Aioros serra plus fort la main de Saga, toujours étroitement liée à la sienne.

Il avait l'impression de vivre un rêve éveillé, depuis plusieurs jours, tant il avait attendu et espéré ces moments qu'ils partageaient, tous les deux, et les mots de son compagnon.

- Se agapo.

- Kai ego.

Ils échangèrent un long regard en silence, laissant leurs cœurs et leurs âmes se déclarer une nouvelle fois leur amour à leur tour.

Avant de se décider à s'intéresser aux cartes abandonnées sur la table.

Enfin, Aioros n'en avait pas vraiment besoin, il connaissait l'établissement et la cuisine de son amie par cœur. Il nota juste les quelques changements saisonniers et les nouvelles propositions.

- Une recommandation, peut-être ? demanda Saga, le nez dans la sienne. Quelque chose que tu voudrais me faire découvrir, une spécialité ?

- Et bien… la région est réputée pour son huile d'olive produite sur place, comme tu le sais déjà. Tout comme les herbes aromatiques et les agrumes, principalement le citron. J'avais déjà pensé à te faire goûter la crostata du coin :une tarte sablée à la confiture et ici, particulièrement, à la confiture de citron. Toi qui adores ça, elle ne pourra que te plaire.

- Je valide.

- Pour le reste… Il y a plusieurs incontournables, selon moi. Mais je peux réduire la liste à deux spécialités du pays, mais qui sont vraiment bien réputées ici. Et surtout grâce à Letizia, qui les cuisine comme personne ! La focaccia olives et romarin, et les trofies au pesto.
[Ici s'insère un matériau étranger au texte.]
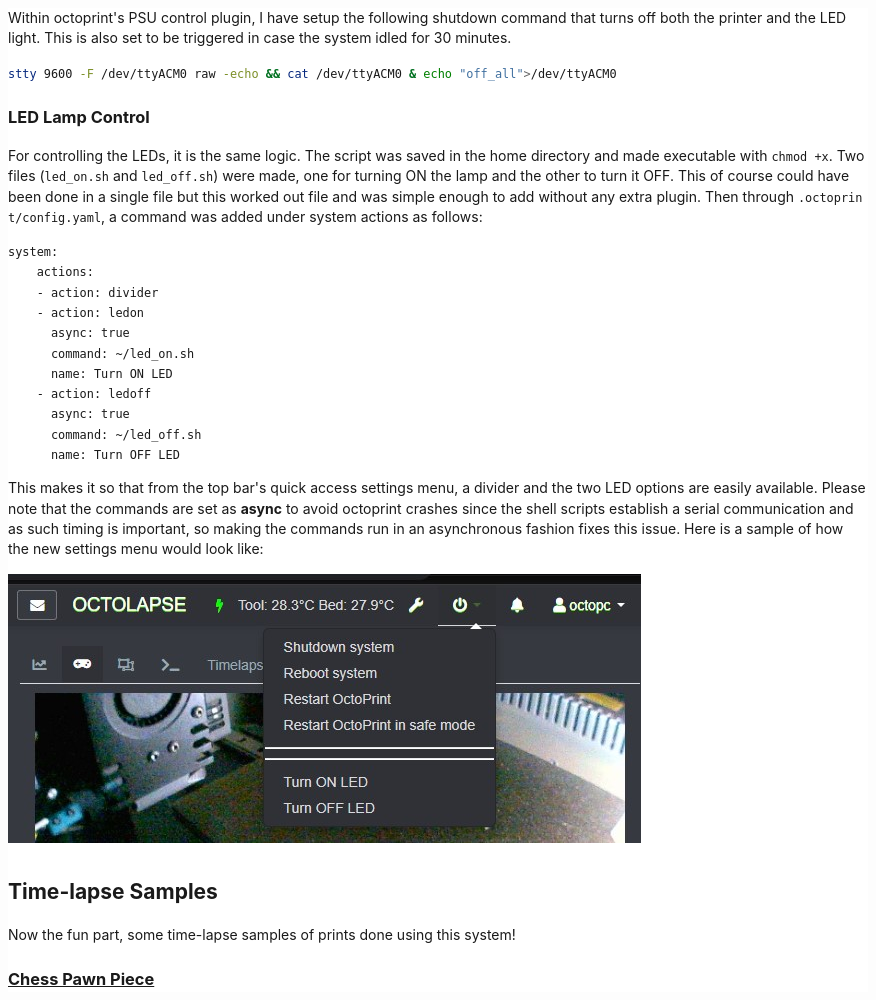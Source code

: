 Within octoprint's PSU control plugin, I have setup the following shutdown command that turns off both the printer and the LED light. This is also set to be triggered in case the system idled for 30 minutes.
```bash
stty 9600 -F /dev/ttyACM0 raw -echo && cat /dev/ttyACM0 & echo "off_all">/dev/ttyACM0
```
### LED Lamp Control
For controlling the LEDs, it is the same logic. The script was saved in the home directory and made executable with ```chmod +x```. Two files (```led_on.sh``` and ```led_off.sh```) were made, one for turning ON the lamp and the other to turn it OFF. This of course could have been done in a single file but this worked out file and was simple enough to add without any extra plugin. Then through ```.octoprint/config.yaml```, a command was added under system actions as follows:
```code
system:
    actions:
    - action: divider
    - action: ledon
      async: true
      command: ~/led_on.sh
      name: Turn ON LED
    - action: ledoff
      async: true
      command: ~/led_off.sh
      name: Turn OFF LED
```
This makes it so that from the top bar's quick access settings menu, a divider and the two LED options are easily available. Please note that the commands are set as __async__ to avoid octoprint crashes since the shell scripts establish a serial communication and as such timing is important, so making the commands run in an asynchronous fashion fixes this issue. Here is a sample of how the new settings menu would look like:


![LED Controls within settings](./images/LEDControls.jpg)


## Time-lapse Samples
Now the fun part, some time-lapse samples of prints done using this system!
### [Chess Pawn Piece](https://www.thingiverse.com/thing:470700)
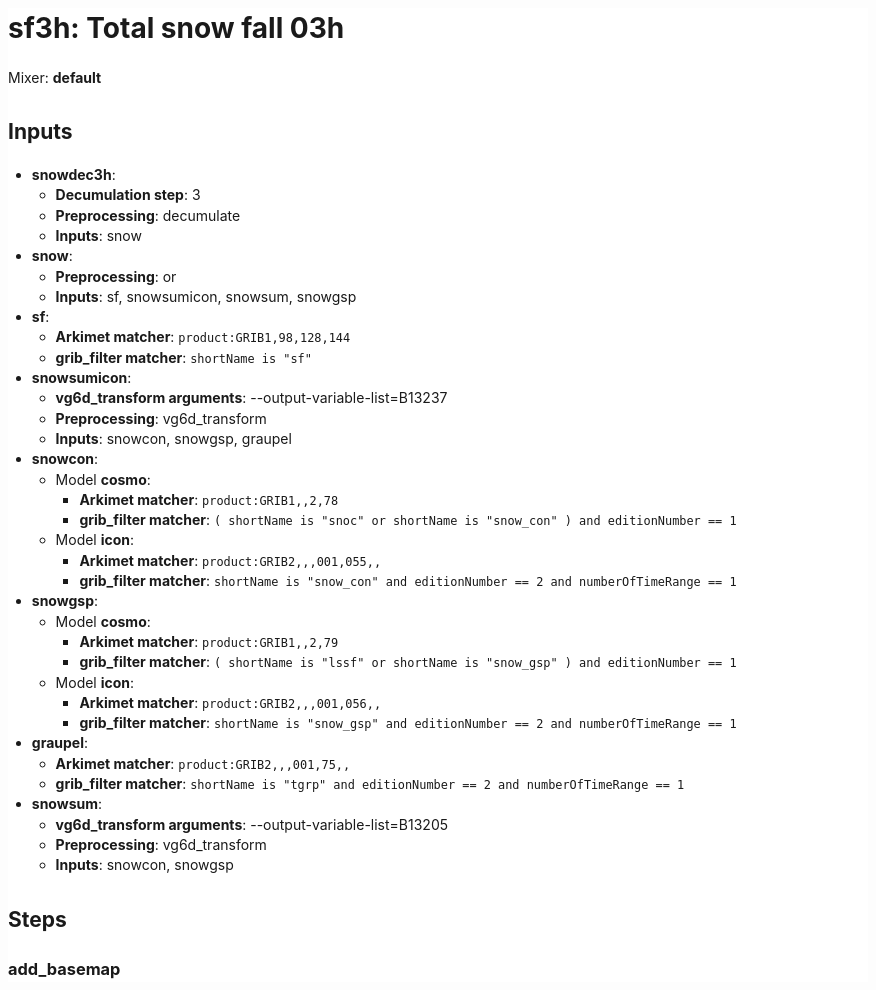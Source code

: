 # sf3h: Total snow fall 03h

Mixer: **default**

## Inputs

* **snowdec3h**:
    * **Decumulation step**: 3
    * **Preprocessing**: decumulate
    * **Inputs**: snow
* **snow**:
    * **Preprocessing**: or
    * **Inputs**: sf, snowsumicon, snowsum, snowgsp
* **sf**:
    * **Arkimet matcher**: `product:GRIB1,98,128,144`
    * **grib_filter matcher**: `shortName is "sf"`
* **snowsumicon**:
    * **vg6d_transform arguments**: --output-variable-list=B13237
    * **Preprocessing**: vg6d_transform
    * **Inputs**: snowcon, snowgsp, graupel
* **snowcon**:
    * Model **cosmo**:
        * **Arkimet matcher**: `product:GRIB1,,2,78`
        * **grib_filter matcher**: `( shortName is "snoc" or shortName is "snow_con" ) and editionNumber == 1`
    * Model **icon**:
        * **Arkimet matcher**: `product:GRIB2,,,001,055,,`
        * **grib_filter matcher**: `shortName is "snow_con" and editionNumber == 2 and numberOfTimeRange == 1`
* **snowgsp**:
    * Model **cosmo**:
        * **Arkimet matcher**: `product:GRIB1,,2,79`
        * **grib_filter matcher**: `( shortName is "lssf" or shortName is "snow_gsp" ) and editionNumber == 1`
    * Model **icon**:
        * **Arkimet matcher**: `product:GRIB2,,,001,056,,`
        * **grib_filter matcher**: `shortName is "snow_gsp" and editionNumber == 2 and numberOfTimeRange == 1`
* **graupel**:
    * **Arkimet matcher**: `product:GRIB2,,,001,75,,`
    * **grib_filter matcher**: `shortName is "tgrp" and editionNumber == 2 and numberOfTimeRange == 1`
* **snowsum**:
    * **vg6d_transform arguments**: --output-variable-list=B13205
    * **Preprocessing**: vg6d_transform
    * **Inputs**: snowcon, snowgsp

## Steps

### add_basemap
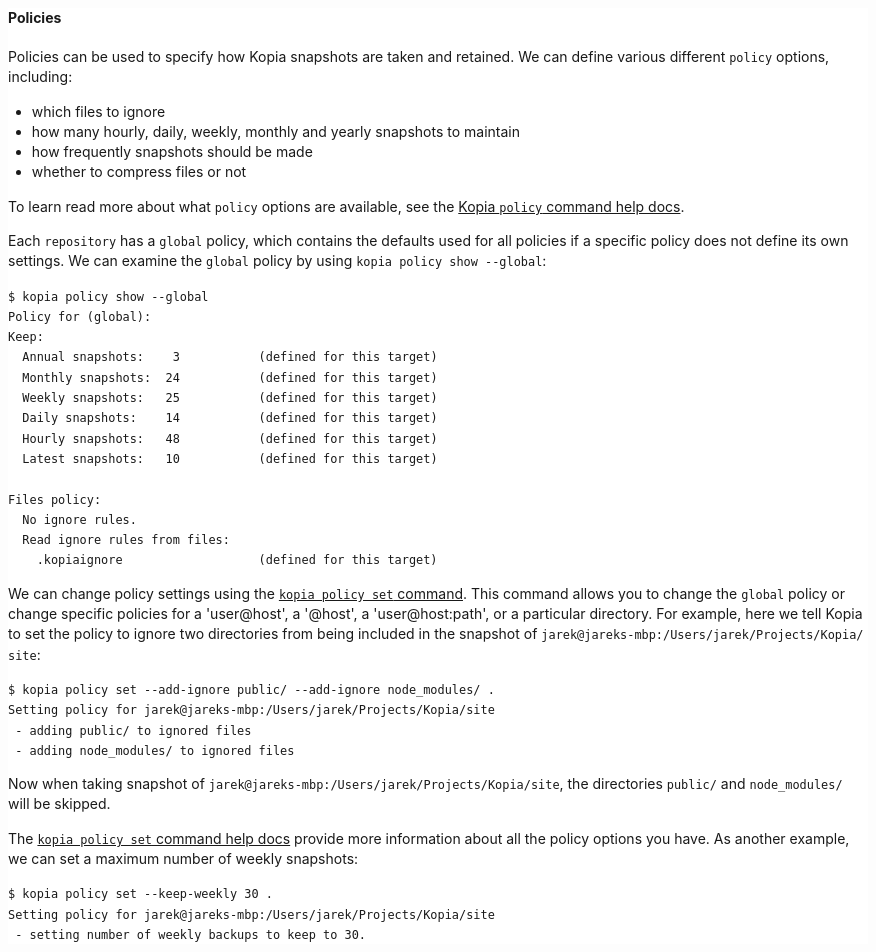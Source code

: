 #### Policies

Policies can be used to specify how Kopia snapshots are taken and retained. We can define various different `policy` options, including:

- which files to ignore
- how many hourly, daily, weekly, monthly and yearly snapshots to maintain
- how frequently snapshots should be made
- whether to compress files or not

To learn read more about what `policy` options are available, see the [Kopia `policy` command help docs](../reference/command-line/common/#commands-to-manipulate-snapshotting-policies).

Each `repository` has a `global` policy, which contains the defaults used for all policies if a specific policy does not define its own settings. We can examine the `global` policy by using `kopia policy show --global`:

```
$ kopia policy show --global
Policy for (global):
Keep:
  Annual snapshots:    3           (defined for this target)
  Monthly snapshots:  24           (defined for this target)
  Weekly snapshots:   25           (defined for this target)
  Daily snapshots:    14           (defined for this target)
  Hourly snapshots:   48           (defined for this target)
  Latest snapshots:   10           (defined for this target)

Files policy:
  No ignore rules.
  Read ignore rules from files:
    .kopiaignore                   (defined for this target)
```

We can change policy settings using the [`kopia policy set` command](../reference/command-line/common/policy-set/). This command allows you to change the `global` policy or change specific policies for a 'user@host', a '@host', a 'user@host:path', or a particular directory. For example, here we tell Kopia to set the policy to ignore two directories from being included in the snapshot of `jarek@jareks-mbp:/Users/jarek/Projects/Kopia/site`:

```
$ kopia policy set --add-ignore public/ --add-ignore node_modules/ .
Setting policy for jarek@jareks-mbp:/Users/jarek/Projects/Kopia/site
 - adding public/ to ignored files
 - adding node_modules/ to ignored files
```

Now when taking snapshot of `jarek@jareks-mbp:/Users/jarek/Projects/Kopia/site`, the directories `public/` and `node_modules/` will be skipped.

The [`kopia policy set` command help docs](../reference/command-line/common/policy-set/) provide more information about all the policy options you have. As another example, we can set a maximum number of weekly snapshots:

```
$ kopia policy set --keep-weekly 30 .
Setting policy for jarek@jareks-mbp:/Users/jarek/Projects/Kopia/site
 - setting number of weekly backups to keep to 30.
```
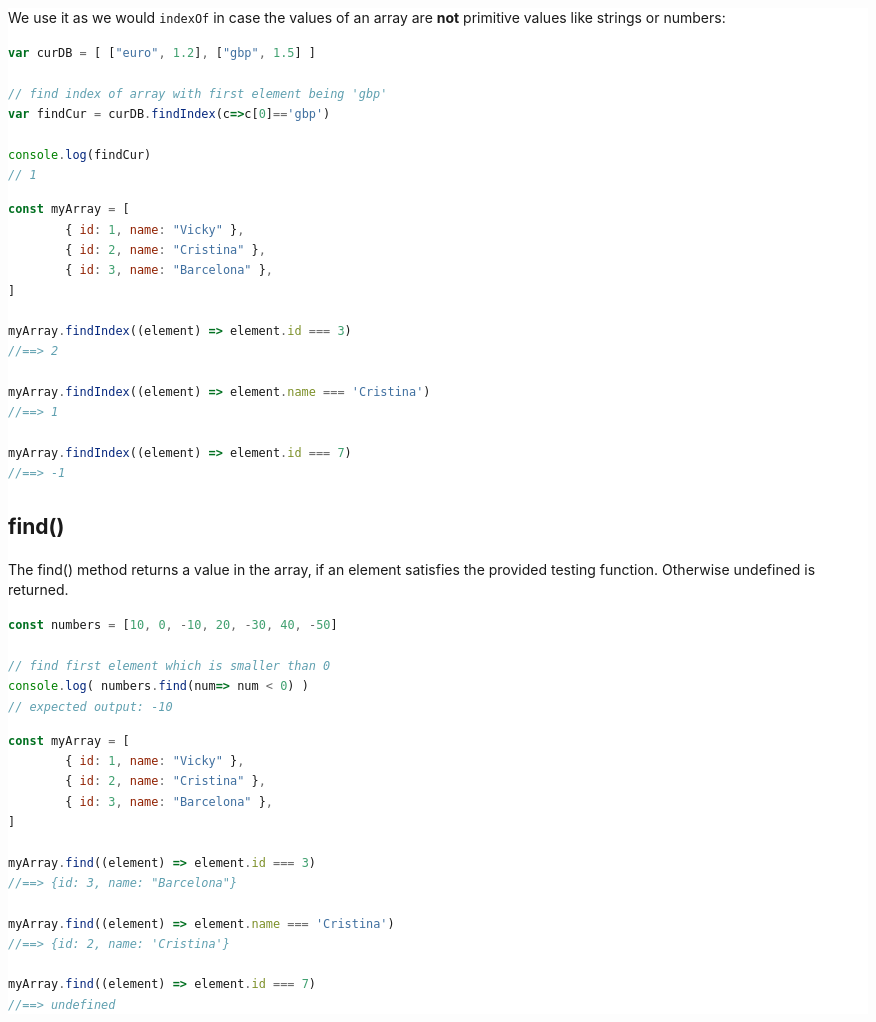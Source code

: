 We use it as we would `indexOf` in case the values of an array are **not** primitive values like strings or numbers:

```javascript
var curDB = [ ["euro", 1.2], ["gbp", 1.5] ]

// find index of array with first element being 'gbp'
var findCur = curDB.findIndex(c=>c[0]=='gbp')

console.log(findCur)
// 1
```

```javascript
const myArray = [
        { id: 1, name: "Vicky" },
        { id: 2, name: "Cristina" },
        { id: 3, name: "Barcelona" },
]

myArray.findIndex((element) => element.id === 3)
//==> 2

myArray.findIndex((element) => element.name === 'Cristina')
//==> 1

myArray.findIndex((element) => element.id === 7)
//==> -1
```


## find()

The find() method returns a value in the array, if an element satisfies the provided testing function. Otherwise undefined is returned.

```javascript
const numbers = [10, 0, -10, 20, -30, 40, -50]

// find first element which is smaller than 0
console.log( numbers.find(num=> num < 0) )
// expected output: -10
```


```javascript
const myArray = [
        { id: 1, name: "Vicky" },
        { id: 2, name: "Cristina" },
        { id: 3, name: "Barcelona" },
]

myArray.find((element) => element.id === 3)
//==> {id: 3, name: "Barcelona"}

myArray.find((element) => element.name === 'Cristina')
//==> {id: 2, name: 'Cristina'}

myArray.find((element) => element.id === 7)
//==> undefined
```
- Ce n'est pas Gênes, la spécialiste du pesto ? s'étonna Saga.

- Sa terre natale, oui, mais il est préparé et cuisiné partout, maintenant.

- D'où la précision « alla genovese ».

- Exactement. Et puis, Gênes n'est qu'à quelques kilomètres, sa cuisine a aussi influencé la région. Ici aussi, le pesto a un goût unique. C'est le basilic que Letizia cultive elle-même. Faut voir le jardin familial et son beau potager ! Cette terre donne un goût incroyable aux produits qui y sont cultivés. J'ai fait beaucoup de déplacements en Italie, quand je vivais ici, et sincèrement, j'ai rarement aussi bien mangé qu'ici, au Ciao famiglia.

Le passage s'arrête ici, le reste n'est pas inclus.